[Dataset content — start]

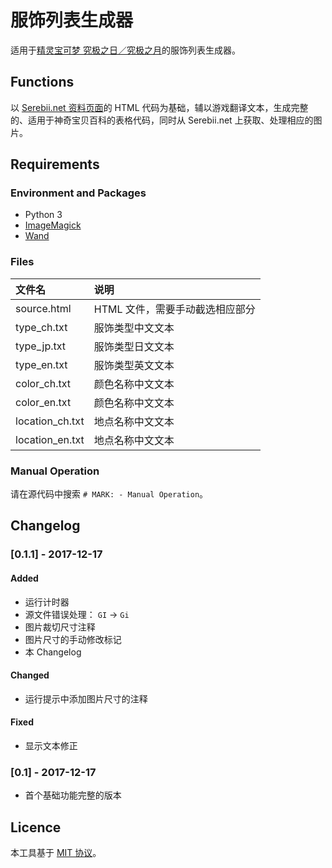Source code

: # 服饰列表生成器
适用于[精灵宝可梦 究极之日／究极之月](https://wiki.52poke.com/wiki/精灵宝可梦_究极之日／究极之月)的服饰列表生成器。

## Functions
以 [Serebii.net 资料页面](https://serebii.net/ultrasunultramoon/customisation.shtml)的 HTML 代码为基础，辅以游戏翻译文本，生成完整的、适用于神奇宝贝百科的表格代码，同时从 Serebii.net 上获取、处理相应的图片。

## Requirements
### Environment and Packages
  * Python 3
  * [ImageMagick](http://www.imagemagick.org/script/index.php "ImageMagick")
  * [Wand](http://docs.wand-py.org/en/0.4.4/ "Wand")

### Files
|      文件名      |            说明             |
| :-------------- | :-------------------------- |
| source.html     | HTML 文件，需要手动截选相应部分 |
| type_ch.txt     | 服饰类型中文文本              |
| type_jp.txt     | 服饰类型日文文本              |
| type_en.txt     | 服饰类型英文文本              |
| color_ch.txt    | 颜色名称中文文本              |
| color_en.txt    | 颜色名称中文文本              |
| location_ch.txt | 地点名称中文文本              |
| location_en.txt | 地点名称中文文本              |

### Manual Operation
请在源代码中搜索 `# MARK: - Manual Operation`。

## Changelog
### [0.1.1] - 2017-12-17
#### Added
- 运行计时器
- 源文件错误处理： `GI` -> `Gi`
- 图片裁切尺寸注释
- 图片尺寸的手动修改标记
- 本 Changelog

#### Changed
- 运行提示中添加图片尺寸的注释

#### Fixed
- 显示文本修正

### [0.1] - 2017-12-17
- 首个基础功能完整的版本

## Licence
本工具基于 [MIT 协议](../../LICENSE)。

[Dataset content — finish]

§ **Work order**: For each line above that carries the word "颜色名称中文文本", copy it out.

§ **Solution to the problem**:
| color_ch.txt    | 颜色名称中文文本              |
| color_en.txt    | 颜色名称中文文本              |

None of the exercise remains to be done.